Jean-Yves Loude est un écrivain voyageur. Un ethnologue doublé d’un poète. Après avoir écrit plusieurs ouvrages sur le Cap-Vert, il a décidé dans son dernier livre d’explorer la face noire de Lisbonne, son visage africain. Résultat : une promenade littéraire, historique et sociologique passionnante et profondément humaine. Un jeu de piste qui mène cet auteur curieux et insatiable à goûter le triangle créole de Sao Bento, d’où s’échappent les odeurs délicieuses de la cachupa (plat national des îles du Cap-Vert) de dona Dedès, la marraine de ce quartier traditionnellement cap-verdien.

À quadriller le Rossio, « point de jonction populaire de la ville et de ses périphéries » où débarquent les Africains qui viennent de la rive gauche du Tage pour travailler au centre, avec le largo Sao Domingos qui « pourrait passer pour une aire à palabres sahélienne, la cour d’un chef de village. (…) C’est un bureau-trottoir à ciel ouvert, on traite des affaires, on s’occupe de l’intégration des nouveaux arrivants, on tente de régler des problèmes de papiers. – On appelle ce lieu l’ambassade de Guinée ! ». À découvrir Cova da Moura, enclave cap-verdienne, « un de ces quartiers que Lisbonne cache dans son dos ». À arpenter les musées de la capitale et fouler la pelouse de Benfica.

Présence silencieuse

Le Portugal, contrairement à d’autres pays européens, a réclamé des esclaves pour assurer son développement avant même la création de la première colonie outre-Atlantique. Lisbonne a compté jusqu’à 10% de Noirs au sein de sa population, à plusieurs reprises, aux XVIème et XVIIème siècles. L’auteur s’interroge : « se peut-il qu’autant d’êtres noirs, différents, participant aussi longtemps à l’édification du bien commun, n’aient pas également influencé la construction de l’identité portugaise ? ». C’est la réponse à cette question qu’il traque au long de ce livre qui se dévore comme un roman mais se lit aussi comme une enquête journalistique.

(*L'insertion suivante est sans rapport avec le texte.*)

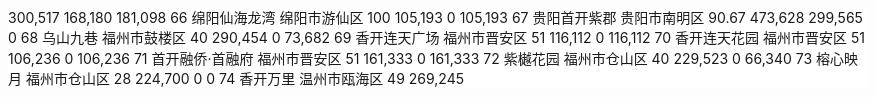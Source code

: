 300,517
168,180
181,098
66
绵阳仙海龙湾
绵阳市游仙区
100
105,193
0
105,193
67
贵阳首开紫郡
贵阳市南明区
90.67
473,628
299,565
0
68
乌山九巷
福州市鼓楼区
40
290,454
0
73,682
69
香开连天广场
福州市晋安区
51
116,112
0
116,112
70
香开连天花园
福州市晋安区
51
106,236
0
106,236
71
首开融侨·首融府
福州市晋安区
51
161,333
0
161,333
72
紫樾花园
福州市仓山区
40
229,523
0
66,340
73
榕心映月
福州市仓山区
28
224,700
0
0
74
香开万里
温州市瓯海区
49
269,245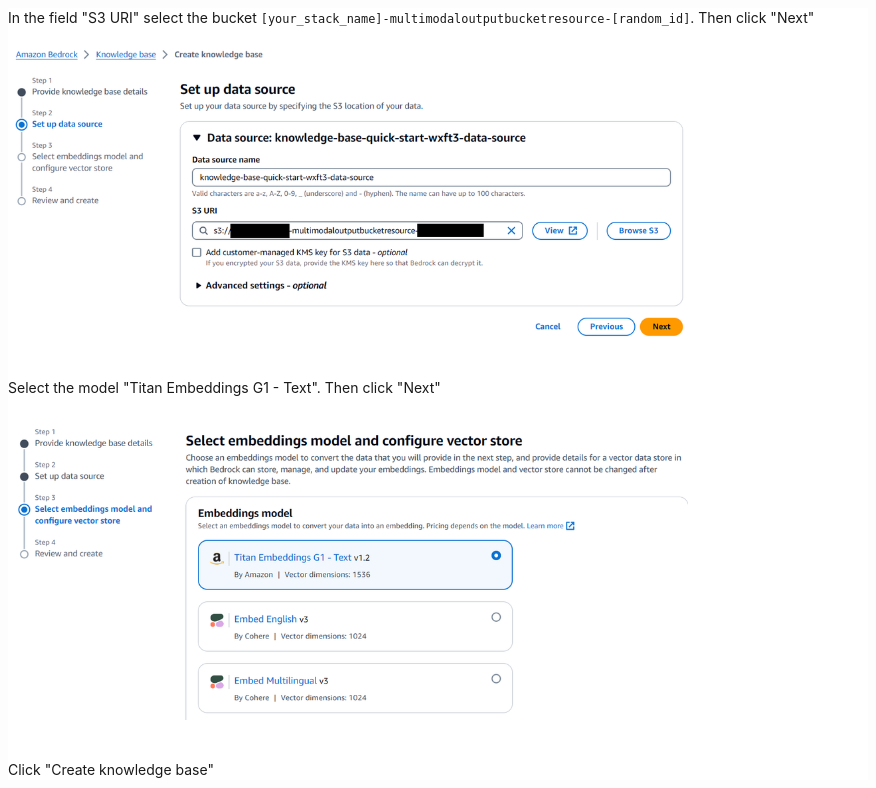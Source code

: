
In the field "S3 URI" select the bucket `[your_stack_name]-multimodaloutputbucketresource-[random_id]`. Then click "Next"

<img src="images/kb3.png" width="680"/>

\
Select the model "Titan Embeddings G1 - Text". Then click "Next"

<img src="images/kb4.png" width="680"/>

\
Click "Create knowledge base"
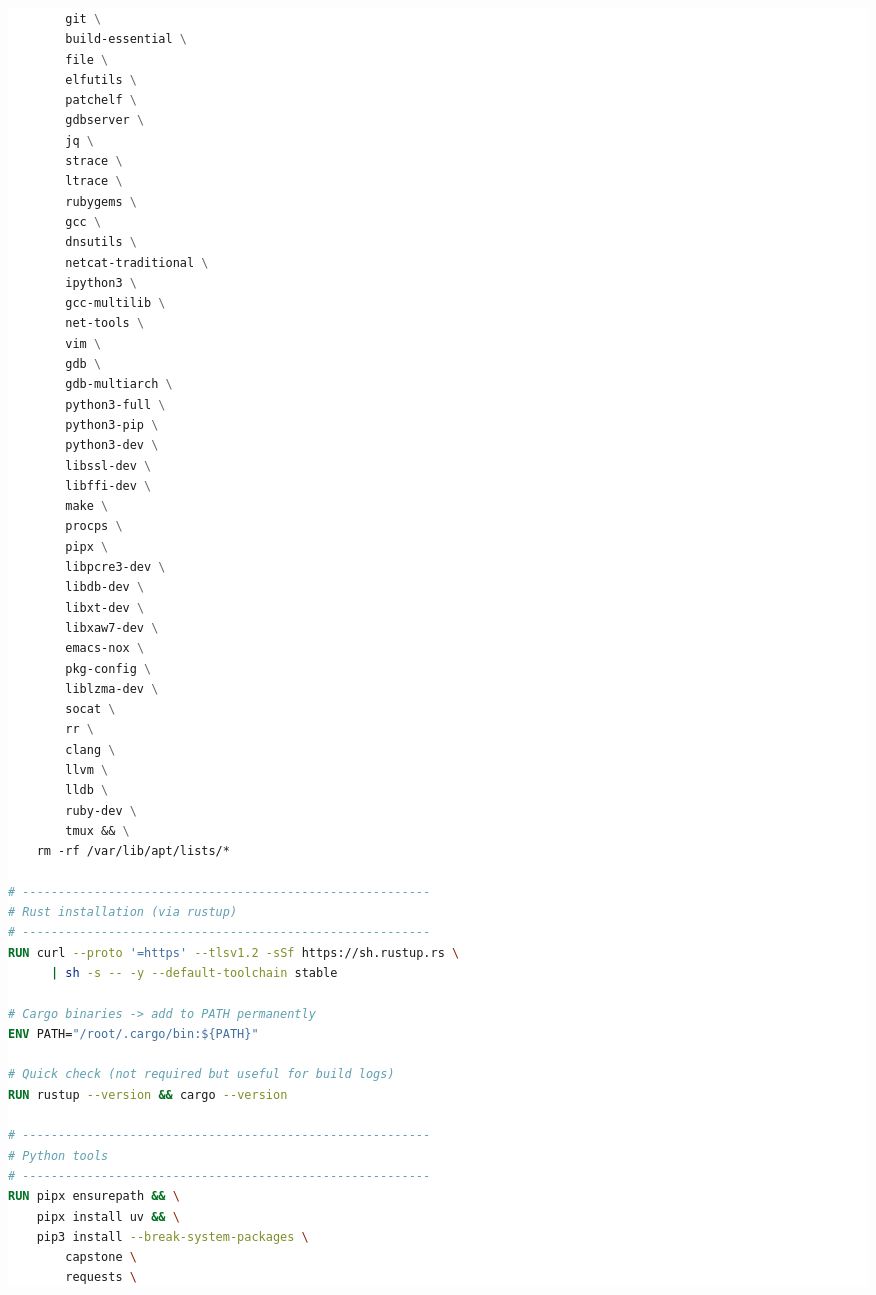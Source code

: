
 ```dockerfile
        git \
        build-essential \
        file \
        elfutils \
        patchelf \
        gdbserver \
        jq \
        strace \
        ltrace \
        rubygems \
        gcc \
        dnsutils \
        netcat-traditional \
        ipython3 \
        gcc-multilib \
        net-tools \
        vim \
        gdb \
        gdb-multiarch \
        python3-full \
        python3-pip \
        python3-dev \
        libssl-dev \
        libffi-dev \
        make \
        procps \
        pipx \
        libpcre3-dev \
        libdb-dev \
        libxt-dev \
        libxaw7-dev \
        emacs-nox \
        pkg-config \
        liblzma-dev \
        socat \
        rr \
        clang \
        llvm \
        lldb \
        ruby-dev \
        tmux && \
    rm -rf /var/lib/apt/lists/*

# ---------------------------------------------------------
# Rust installation (via rustup)
# ---------------------------------------------------------
RUN curl --proto '=https' --tlsv1.2 -sSf https://sh.rustup.rs \
      | sh -s -- -y --default-toolchain stable

# Cargo binaries -> add to PATH permanently
ENV PATH="/root/.cargo/bin:${PATH}"

# Quick check (not required but useful for build logs)
RUN rustup --version && cargo --version

# ---------------------------------------------------------
# Python tools
# ---------------------------------------------------------
RUN pipx ensurepath && \
    pipx install uv && \
    pip3 install --break-system-packages \
        capstone \
        requests \
```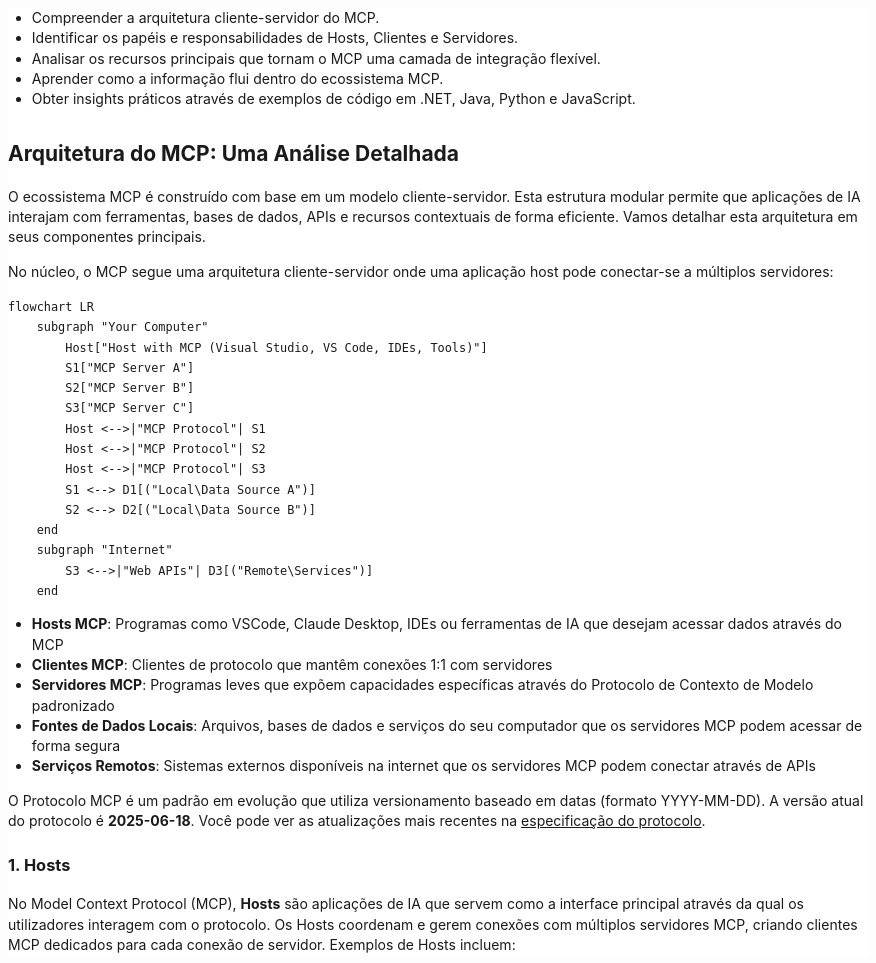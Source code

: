 - Compreender a arquitetura cliente-servidor do MCP.  
- Identificar os papéis e responsabilidades de Hosts, Clientes e Servidores.  
- Analisar os recursos principais que tornam o MCP uma camada de integração flexível.  
- Aprender como a informação flui dentro do ecossistema MCP.  
- Obter insights práticos através de exemplos de código em .NET, Java, Python e JavaScript.  

## Arquitetura do MCP: Uma Análise Detalhada

O ecossistema MCP é construído com base em um modelo cliente-servidor. Esta estrutura modular permite que aplicações de IA interajam com ferramentas, bases de dados, APIs e recursos contextuais de forma eficiente. Vamos detalhar esta arquitetura em seus componentes principais.

No núcleo, o MCP segue uma arquitetura cliente-servidor onde uma aplicação host pode conectar-se a múltiplos servidores:

```mermaid
flowchart LR
    subgraph "Your Computer"
        Host["Host with MCP (Visual Studio, VS Code, IDEs, Tools)"]
        S1["MCP Server A"]
        S2["MCP Server B"]
        S3["MCP Server C"]
        Host <-->|"MCP Protocol"| S1
        Host <-->|"MCP Protocol"| S2
        Host <-->|"MCP Protocol"| S3
        S1 <--> D1[("Local\Data Source A")]
        S2 <--> D2[("Local\Data Source B")]
    end
    subgraph "Internet"
        S3 <-->|"Web APIs"| D3[("Remote\Services")]
    end
```

- **Hosts MCP**: Programas como VSCode, Claude Desktop, IDEs ou ferramentas de IA que desejam acessar dados através do MCP  
- **Clientes MCP**: Clientes de protocolo que mantêm conexões 1:1 com servidores  
- **Servidores MCP**: Programas leves que expõem capacidades específicas através do Protocolo de Contexto de Modelo padronizado  
- **Fontes de Dados Locais**: Arquivos, bases de dados e serviços do seu computador que os servidores MCP podem acessar de forma segura  
- **Serviços Remotos**: Sistemas externos disponíveis na internet que os servidores MCP podem conectar através de APIs  

O Protocolo MCP é um padrão em evolução que utiliza versionamento baseado em datas (formato YYYY-MM-DD). A versão atual do protocolo é **2025-06-18**. Você pode ver as atualizações mais recentes na [especificação do protocolo](https://modelcontextprotocol.io/specification/2025-06-18/).

### 1. Hosts

No Model Context Protocol (MCP), **Hosts** são aplicações de IA que servem como a interface principal através da qual os utilizadores interagem com o protocolo. Os Hosts coordenam e gerem conexões com múltiplos servidores MCP, criando clientes MCP dedicados para cada conexão de servidor. Exemplos de Hosts incluem:
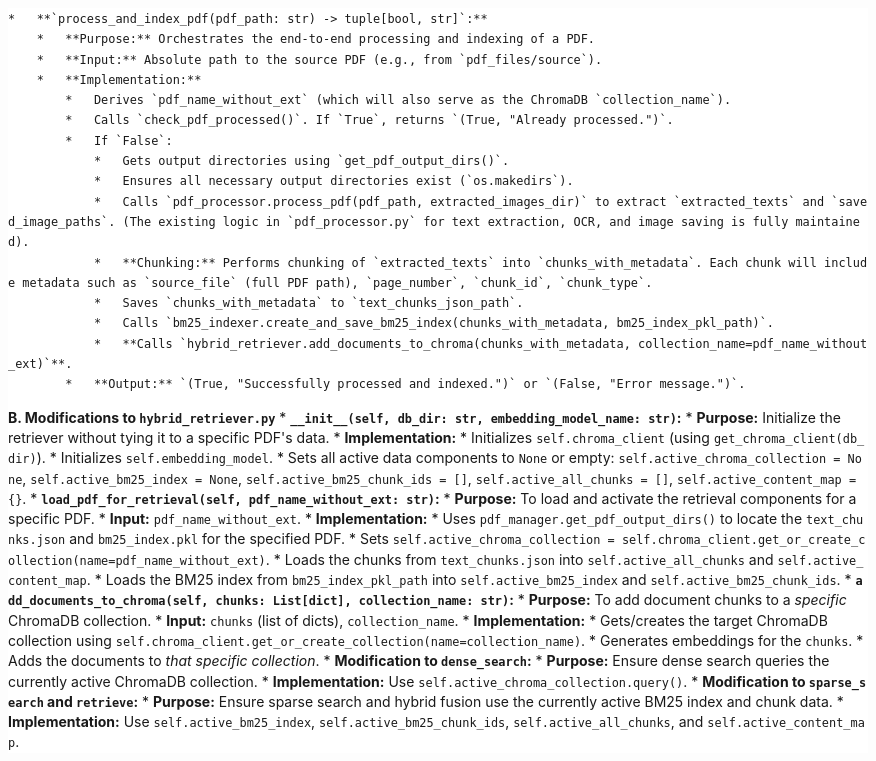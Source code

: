     *   **`process_and_index_pdf(pdf_path: str) -> tuple[bool, str]`:**
        *   **Purpose:** Orchestrates the end-to-end processing and indexing of a PDF.
        *   **Input:** Absolute path to the source PDF (e.g., from `pdf_files/source`).
        *   **Implementation:**
            *   Derives `pdf_name_without_ext` (which will also serve as the ChromaDB `collection_name`).
            *   Calls `check_pdf_processed()`. If `True`, returns `(True, "Already processed.")`.
            *   If `False`:
                *   Gets output directories using `get_pdf_output_dirs()`.
                *   Ensures all necessary output directories exist (`os.makedirs`).
                *   Calls `pdf_processor.process_pdf(pdf_path, extracted_images_dir)` to extract `extracted_texts` and `saved_image_paths`. (The existing logic in `pdf_processor.py` for text extraction, OCR, and image saving is fully maintained).
                *   **Chunking:** Performs chunking of `extracted_texts` into `chunks_with_metadata`. Each chunk will include metadata such as `source_file` (full PDF path), `page_number`, `chunk_id`, `chunk_type`.
                *   Saves `chunks_with_metadata` to `text_chunks_json_path`.
                *   Calls `bm25_indexer.create_and_save_bm25_index(chunks_with_metadata, bm25_index_pkl_path)`.
                *   **Calls `hybrid_retriever.add_documents_to_chroma(chunks_with_metadata, collection_name=pdf_name_without_ext)`**.
            *   **Output:** `(True, "Successfully processed and indexed.")` or `(False, "Error message.")`.

**B. Modifications to `hybrid_retriever.py`**
    *   **`__init__(self, db_dir: str, embedding_model_name: str)`:**
        *   **Purpose:** Initialize the retriever without tying it to a specific PDF's data.
        *   **Implementation:**
            *   Initializes `self.chroma_client` (using `get_chroma_client(db_dir)`).
            *   Initializes `self.embedding_model`.
            *   Sets all active data components to `None` or empty: `self.active_chroma_collection = None`, `self.active_bm25_index = None`, `self.active_bm25_chunk_ids = []`, `self.active_all_chunks = []`, `self.active_content_map = {}`.
    *   **`load_pdf_for_retrieval(self, pdf_name_without_ext: str)`:**
        *   **Purpose:** To load and activate the retrieval components for a specific PDF.
        *   **Input:** `pdf_name_without_ext`.
        *   **Implementation:**
            *   Uses `pdf_manager.get_pdf_output_dirs()` to locate the `text_chunks.json` and `bm25_index.pkl` for the specified PDF.
            *   Sets `self.active_chroma_collection = self.chroma_client.get_or_create_collection(name=pdf_name_without_ext)`.
            *   Loads the chunks from `text_chunks.json` into `self.active_all_chunks` and `self.active_content_map`.
            *   Loads the BM25 index from `bm25_index_pkl_path` into `self.active_bm25_index` and `self.active_bm25_chunk_ids`.
    *   **`add_documents_to_chroma(self, chunks: List[dict], collection_name: str)`:**
        *   **Purpose:** To add document chunks to a *specific* ChromaDB collection.
        *   **Input:** `chunks` (list of dicts), `collection_name`.
        *   **Implementation:**
            *   Gets/creates the target ChromaDB collection using `self.chroma_client.get_or_create_collection(name=collection_name)`.
            *   Generates embeddings for the `chunks`.
            *   Adds the documents to *that specific collection*.
    *   **Modification to `dense_search`:**
        *   **Purpose:** Ensure dense search queries the currently active ChromaDB collection.
        *   **Implementation:** Use `self.active_chroma_collection.query()`.
    *   **Modification to `sparse_search` and `retrieve`:**
        *   **Purpose:** Ensure sparse search and hybrid fusion use the currently active BM25 index and chunk data.
        *   **Implementation:** Use `self.active_bm25_index`, `self.active_bm25_chunk_ids`, `self.active_all_chunks`, and `self.active_content_map`.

Malgré des Bana ou des Tito Paris en fond sonore, malgré le funana, « collé-serré, frotté-frotté, bougé-mêlé, qui participe au réchauffement de la planète Lisbonne », la présence africaine dans la capitale reste bien silencieuse. Souffrant d’une représentation politique et économique nulle, et d’une reconnaissance culturelle réduite à la nourriture et à la musique.

Lisbonne, ville de transition pour Jean-Yves Loude

Pourtant, vers la fin du livre, apparaît le témoignage d’un journaliste originaire de Sao Tomé, Brassalino Orlando do Nascimento Dias da Graça, qui éclaire un peu la lanterne et de l’écrivain, et celle de son lecteur : « Lisbonne convient aux Africains. Elle n’est pas rigoureuse, plutôt relâchée. Il y a bien sûr la tristesse endémique, le conservatisme ambiant, l’antipathie retenue des natifs (…). Et malgré cela, les Africains s’adaptent. Pourquoi ? Parce que le dynamisme des autres cités occidentales les vident de leur énergie, ruine leur personnalité. Ici les gens réussissent à tracer leur voie.

On serpente, on dévie, on dérive, Lisbonne n’aime pas suivre les règles, les Portugais ne respectent pas les panneaux, pissent dans la rue, balancent les ordures sur la voie publique, crachent. Tout en évitant la violence. (…) On y attrape comme ailleurs la déformation des valeurs artificielles de consommation, mais on peut mieux qu’ailleurs continuer à vivre comme au pays, ‘façon tiers-monde’. Lisbonne est une étape appréciable entre l’Afrique et l’Occident, un pont, une transition ».

Lisbonne, dans la ville noire de Jean-Yves Loude, paru aux éditions Actes Sud/Aventure.